Selama perjalanan, hujan tak kunjung reda. Kami
menghabiskan moment itu dengan
canda-tawa bersama. Kami bernyanyi bersama. Kami seolah tidak mengenal letih.
Kami senang menikmati hujan dalam kebersamaan, dalam solidaritas tanpa batas. Sebab,
hujan satu anugerah terindah Yang Maha Kuasa.
Saya senang sekali, ketika hujan turun dalam
keadaan kami bersama. Walaupun dalam perjalanan seorang teman sakit, kami
merangkulnya dengan canda tawa. Teman yang yang sakit itu menjadi ceria. Ia
seperti melupakan sakitnya demi kebahagiaan bersama.
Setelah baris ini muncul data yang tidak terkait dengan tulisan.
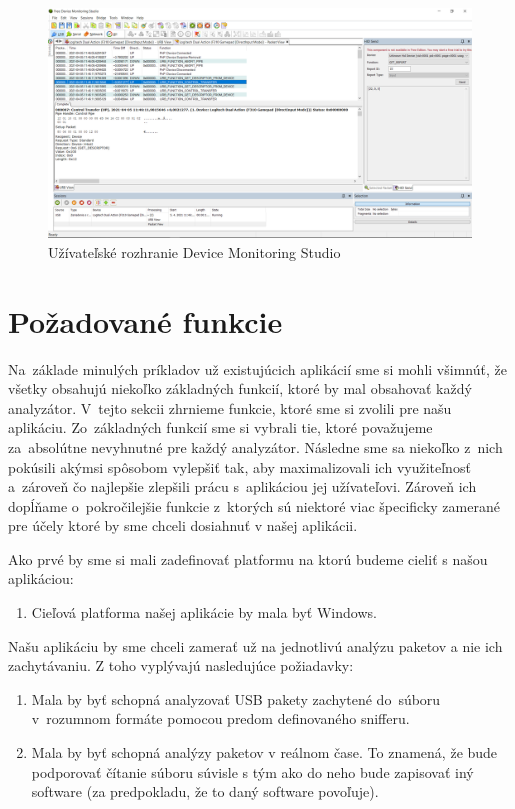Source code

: \begin{figure}[!htb]
	\centering
	\includegraphics[width=\textwidth]{img/uvod_hhd_interface}
	\caption{Užívateľské rozhranie Device Monitoring Studio}
	\label{obr:uvod:hhd_interface}
\end{figure}

\newpage

\section{Požadované funkcie}
Na~základe minulých príkladov už existujúcich aplikácií sme si mohli všimnúť, že všetky obsahujú niekoľko základných funkcií, ktoré by mal obsahovať každý analyzátor. V~tejto sekcii zhrnieme funkcie, ktoré sme si zvolili pre našu aplikáciu. Zo~základných funkcií sme si vybrali tie, ktoré považujeme za~absolútne nevyhnutné pre každý analyzátor. Následne sme sa niekoľko z~nich pokúsili akýmsi spôsobom vylepšiť tak, aby maximalizovali ich využiteľnosť a~zároveň čo najlepšie zlepšili prácu s~aplikáciou jej užívateľovi. Zároveň ich dopĺňame o~pokročilejšie funkcie z~ktorých sú niektoré viac špecificky zamerané pre účely ktoré by sme chceli dosiahnuť v našej aplikácii.

Ako prvé by sme si mali zadefinovať platformu na ktorú budeme cieliť s našou aplikáciou:
\begin{enumerate}[label=\textbf{P\arabic*}]
	\item \label{uvod:poz:platforma} Cieľová platforma našej aplikácie by mala byť Windows. 
\end{enumerate}

Našu aplikáciu by sme chceli zamerať už na jednotlivú analýzu paketov a nie ich zachytávaniu. Z toho vyplývajú nasledujúce požiadavky:
\begin{enumerate}[label=\textbf{P\arabic*},resume]
	\item \label{uvod:poz:analyza} Mala by byť schopná analyzovať USB pakety zachytené do~súboru v~rozumnom formáte pomocou predom definovaného snifferu.
	\item \label{uvod:poz:analyza_real_time} Mala by byť schopná analýzy paketov v reálnom čase. To znamená, že bude podporovať čítanie súboru súvisle s tým ako do neho bude zapisovať iný software (za predpokladu, že to daný software povoľuje).
\end{enumerate}

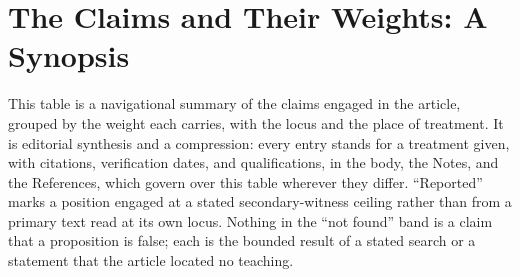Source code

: \section{The Claims and Their Weights: A Synopsis}

This table is a navigational summary of the claims engaged in the article, grouped by the weight each carries, with the locus and the place of treatment. It is editorial synthesis and a compression: every entry stands for a treatment given, with citations, verification dates, and qualifications, in the body, the Notes, and the References, which govern over this table wherever they differ. ``Reported'' marks a position engaged at a stated secondary-witness ceiling rather than from a primary text read at its own locus. Nothing in the ``not found'' band is a claim that a proposition is false; each is the bounded result of a stated search or a statement that the article located no teaching.


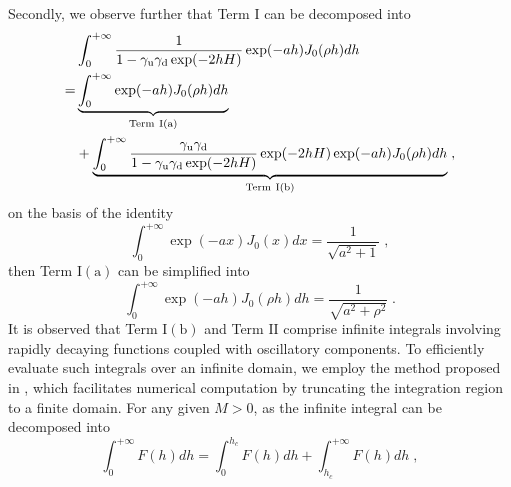 Secondly, we observe further that Term $\mathrm{I}$ can be decomposed into
\begin{align*}
&\int_0^{+\infty} \frac{1}{1-\gamma_{\mrm{u}}\gamma_{\mrm{d}}\exp(-2hH)}  \exp(-ah)  J_0(\rho h)d h\\
=&\underbrace{\int_0^{+\infty}   \exp(-ah)  J_0(\rho h)d h}_{\text{Term}~\mathrm{I(a)}}\\
&+\underbrace{\int_0^{+\infty} \frac{\gamma_{\mrm{u}}\gamma_{\mrm{d}}}{1-\gamma_{\mrm{u}}\gamma_{\mrm{d}}\exp(-2hH)}  \exp(-2hH)\exp(-ah)  J_0(\rho h)d h}_{\text{Term}~\mathrm{I(b)}}\;,
\end{align*}
on the basis of the identity
\begin{equation*}
    \int_0^{+\infty}\exp(-ax) J_0(x)d x=\frac{1}{\sqrt{a^2+1}}\;,
\end{equation*}
then Term $\mathrm{I(a)}$ can be simplified into 
\begin{equation}\label{eq...text...TermI(A)}
    \int_0^{+\infty}   \exp(-ah)  J_0(\rho h)d h=\frac{1}{\sqrt{a^2+\rho^2}}\;.
\end{equation}
It is observed that Term $\mathrm{I(b)}$ and Term $\mathrm{II}$  comprise infinite integrals involving rapidly decaying functions coupled with oscillatory components. To efficiently evaluate such integrals over an infinite domain, we employ the method proposed in \cite{trefethen2022exactness}, which facilitates numerical computation by truncating the integration region to a finite domain. 
For any given 
$M>0$, as the infinite integral can be decomposed into
\begin{equation*}
 \int_0^{+\infty} F(h)d  h=  \int_0^{h_c} F(h)d  h+\int_{h_c}^{+\infty} F(h)d  h\;,
\end{equation*} 
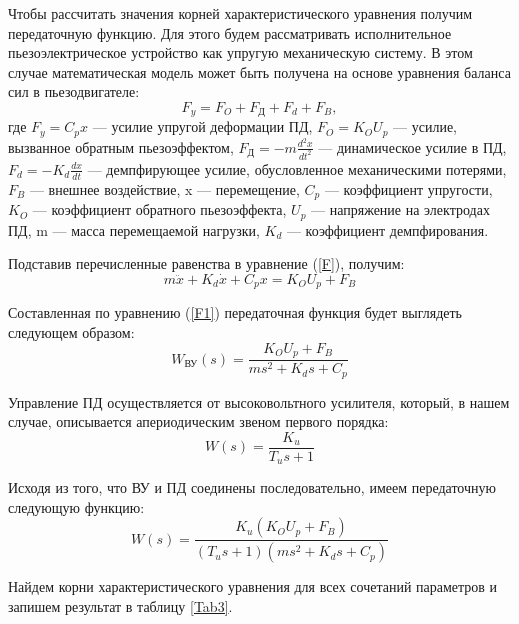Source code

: \documentclass[a4paper,12pt]{article} %
\begin{document}
Чтобы рассчитать значения корней характеристического уравнения получим передаточную функцию. Для этого будем рассматривать исполнительное пьезоэлектрическое устройство как упругую механическую систему. В этом случае математическая модель может быть получена на основе уравнения баланса сил в пьезодвигателе:  
\begin{equation} 
    F_y = F_O + F_\text{Д} + F_d + F_B,
    \label{F}
\end{equation}
где $F_y=C_px$ --- усилие упругой деформации ПД, $F_O=K_OU_p$ --- усилие, вызванное обратным пьезоэффектом, $F_\text{Д}=-m\displaystyle{\frac{d^2x}{dt^2}}$ --- динамическое усилие в ПД, $F_d=-K_d\displaystyle{\frac{dx}{dt}}$ --- демпфирующее усилие, обусловленное механическими потерями, $F_B$ --- внешнее воздействие, x --- перемещение, $C_p$ --- коэффициент упругости, $K_O$ --- коэффициент обратного пьезоэффекта, $U_p$ --- напряжение на электродах ПД, m --- масса перемещаемой нагрузки, $K_d$ --- коэффициент демпфирования.\par
Подставив перечисленные равенства в уравнение (\ref{F}), получим:
\begin{equation} 
    m\ddot{x} + K_d\dot{x} + C_px = K_OU_p + F_B
    \label{F1}
\end{equation}
\par Составленная по уравнению (\ref{F1}) передаточная функция будет выглядеть следующем образом:
\begin{equation} 
    W_{\text{ВУ}}(s)=\frac{K_OU_p + F_B}{ms^2 + K_ds + C_p}
    \label{FVU}
\end{equation}
\par Управление ПД осуществляется от высоковольтного усилителя, который, в нашем случае, описывается апериодическим звеном первого порядка:
\begin{equation} 
    W(s)=\frac{K_u}{T_us + 1}
\end{equation}
\par Исходя из того, что ВУ и ПД соединены последовательно, имеем передаточную следующую функцию:
\begin{equation} 
    W(s)=\frac{K_u(K_OU_p + F_B)}{(T_us + 1)(ms^2 + K_ds + C_p)}
\end{equation}
\par Найдем корни характеристического уравнения для всех сочетаний параметров и запишем результат в таблицу \ref{Tab3}.

\newpage
\end{document}
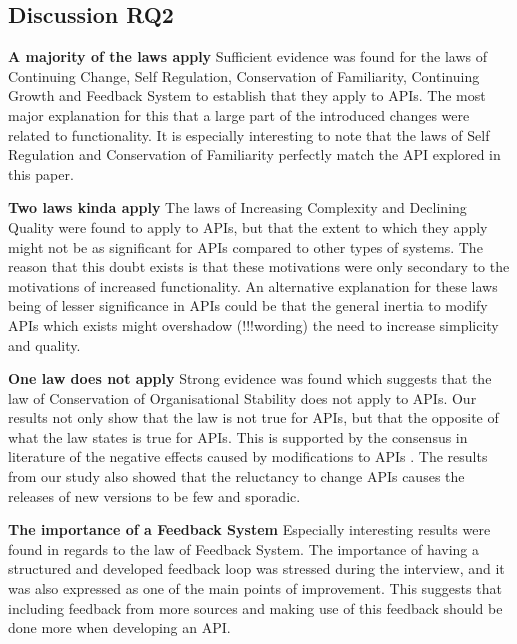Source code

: \documentclass{sig-alternate}
\begin{document}
\subsection{Discussion RQ2}

\noindent
\textbf{A majority of the laws apply  }
Sufficient evidence was found for the laws of Continuing Change, Self Regulation, Conservation of Familiarity, Continuing Growth and Feedback System to establish that they apply to APIs. The most major explanation for this that a large part of the introduced changes were related to functionality. It is especially interesting to note that the laws of Self Regulation and Conservation of Familiarity perfectly match the API explored in this paper. 

\smallskip \noindent
\textbf{Two laws kinda apply  }
The laws of Increasing Complexity and Declining Quality were found to apply to APIs, but that the extent to which they apply might not be as significant for APIs compared to other types of systems. The reason that this doubt exists is that these motivations were only secondary to the motivations of increased functionality. An alternative explanation for these laws being of lesser significance in APIs could be that the general inertia to modify APIs which exists \cite{google_talk} \cite{mcdonnell2013empirical} \cite{robbes2012developers} \cite{henning2007api} might overshadow (!!!wording) the need to increase simplicity and quality. 


\smallskip \noindent
\textbf{One law does not apply  }
Strong evidence was found which suggests that the law of Conservation of Organisational Stability does not apply to APIs. Our results not only show that the law is not true for APIs, but that the opposite of what the law states is true for APIs. This is supported by the consensus in literature of the negative effects caused by modifications to APIs \cite{google_talk} \cite{mcdonnell2013empirical} \cite{robbes2012developers} \cite{henning2007api}. The results from our study also showed that the reluctancy to change APIs causes the releases of new versions to be few and sporadic. 


\smallskip \noindent
\textbf{The importance of a Feedback System  }
Especially interesting results were found in regards to the law of Feedback System. The importance of having a structured and developed feedback loop was stressed during the interview, and it was also expressed as one of the main points of improvement. This suggests that including feedback from more sources and making use of this feedback should be done more when developing an API. 
\end{document}
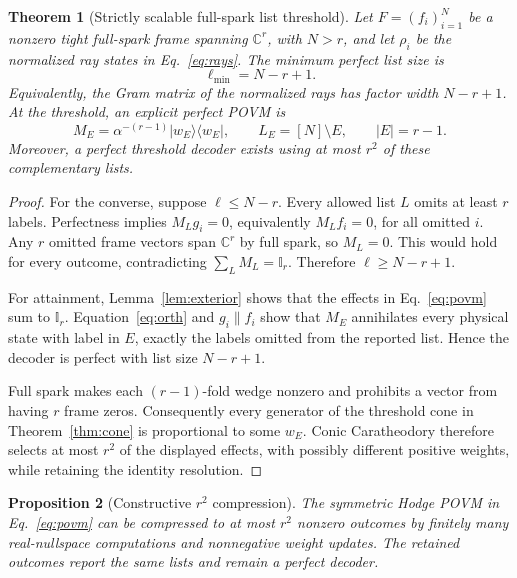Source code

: \documentclass[11pt,a4paper]{article}
\newtheorem{theorem}{Theorem}[section]
\newtheorem{proposition}[theorem]{Proposition}
\newcommand{\C}{\mathbb{C}}
\newcommand{\I}{\mathbb{I}}
\newcommand{\ket}[1]{\lvert #1\rangle}
\newcommand{\bra}[1]{\langle #1\rvert}
\newcommand{\proj}[1]{\ket{#1}\!\bra{#1}}
\begin{document}
\begin{theorem}[Strictly scalable full-spark list threshold]\label{thm:headline}
Let $F=(f_i)_{i=1}^N$ be a nonzero tight full-spark frame spanning $\C^r$,
with $N>r$, and let $\rho_i$ be the normalized ray states in
Eq.~\eqref{eq:rays}.  The minimum perfect list size is
\begin{equation}\label{eq:threshold}
  \ell_{\min}=N-r+1.
\end{equation}
Equivalently, the Gram matrix of the normalized rays has factor width
$N-r+1$.
At the threshold, an explicit perfect POVM is
\begin{equation}\label{eq:povm}
 M_E=\alpha^{-(r-1)}\proj{w_E},\qquad
 L_E=[N]\setminus E,\qquad |E|=r-1.
\end{equation}
Moreover, a perfect threshold decoder exists using at most $r^2$ of these
complementary lists.
\end{theorem}

\begin{proof}
For the converse, suppose $\ell\le N-r$.  Every allowed list $L$ omits at
least $r$ labels.  Perfectness implies $M_Lg_i=0$, equivalently
$M_Lf_i=0$, for all omitted $i$.  Any
$r$ omitted frame vectors span $\C^r$ by full spark, so $M_L=0$.  This would
hold for every outcome, contradicting $\sum_LM_L=\I_r$.  Therefore
$\ell\ge N-r+1$.

For attainment, Lemma~\ref{lem:exterior} shows that the effects in
Eq.~\eqref{eq:povm} sum to $\I_r$.  Equation~\eqref{eq:orth} and
$g_i\parallel f_i$ show that $M_E$ annihilates every physical state with label
in $E$, exactly the labels omitted from the
reported list.  Hence the decoder is perfect with list size $N-r+1$.

Full spark makes each $(r-1)$-fold wedge nonzero and prohibits a vector from
having $r$ frame zeros.  Consequently every generator of the threshold cone
in Theorem~\ref{thm:cone} is proportional to some $w_E$.  Conic Caratheodory
therefore selects at most $r^2$ of the displayed effects, with possibly
different positive weights, while retaining the identity resolution.
\end{proof}

\begin{proposition}[Constructive $r^2$ compression]\label{prop:compression}
The symmetric Hodge POVM in Eq.~\eqref{eq:povm} can be compressed to at most
$r^2$ nonzero outcomes by finitely many real-nullspace computations and
nonnegative weight updates.  The retained outcomes report the same lists and
remain a perfect decoder.
\end{proposition}
\end{document}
Kisah perjalanan ke Desa
Kwanyar penuh dengan moment gara-gara hujan.
Ketika kami sampai di Desa Kwanyar, hujan reda.
Tempat diklat PARODI III ternyata di tepi pantai. Kami langsung bersiap-siap
untuk melakukan do’a bersama, agar
diberikan kelancaran. Do’a bersama itu dipimpin oleh saudara Amrullah. Selesai
do’a bersama, kami melanjutkan kegiatan: memasak untuk persiapan makan siang.
Sebagian panitia lainnya membangun tenda bersama peserta diklat.
Saya, Himma, Puya dan Mbak Yunita Putrianti
mulai meracik bahan yang akan dimasak. Tidak lama kemudian, hujan turun
kembali. Kami masuk tenda, dan ternyata tendanya bocor. Saya melihat Bapak
Wahid, Ketua Prodi PBSI, Pak Set Wahedi, Bapak Moh. Jamiul Amil, Kak Gangsar
dan Kak Helmi berteduh di bawah banner. Saya sangat kedinginan, karena sejak
perjalanan ke desa kwanyar sudah diguyur hujan.
Pukul 16.00 WIB, selesai makan bersama, kami
persiapan mandi. Mandi pun, kami harus antri dengan peserta diklat. Selesai
mandi, kami shalat ashar dengan para dosen. Alangkah indahnya kebersamaan walau
di bawah derap kaki hujan.
Saya menjalin kebersamaan dengan adik-adik
mahasiswa baru Prodi PBSI. Selesai shalat, saya bersama peserta diklat, panitia
diklat dan Pak Set Wahedi atau lebih dikenal Pak set, dan Pak Alul kembali ke
tempat diklat untuk berfoto-ria sebagai kenang-kenangan kami di Desa Kwanyar
untuk kegiatan diklat PARODI III Prodi Pendidikan Bahasa dan Sastra Indonesia.
Ketika itu, Bapak Wahid tidak bisa mengikuti foto bersama. Beliau izin terlebih
dulu untuk pulang, karena suatu acara yang tidak bisa ditinggalkan.
Kami semua melaksanakan acara diklat selama dua
hari satu malam. Kami menikmati kebersamaan dalam suasana aroma pantai.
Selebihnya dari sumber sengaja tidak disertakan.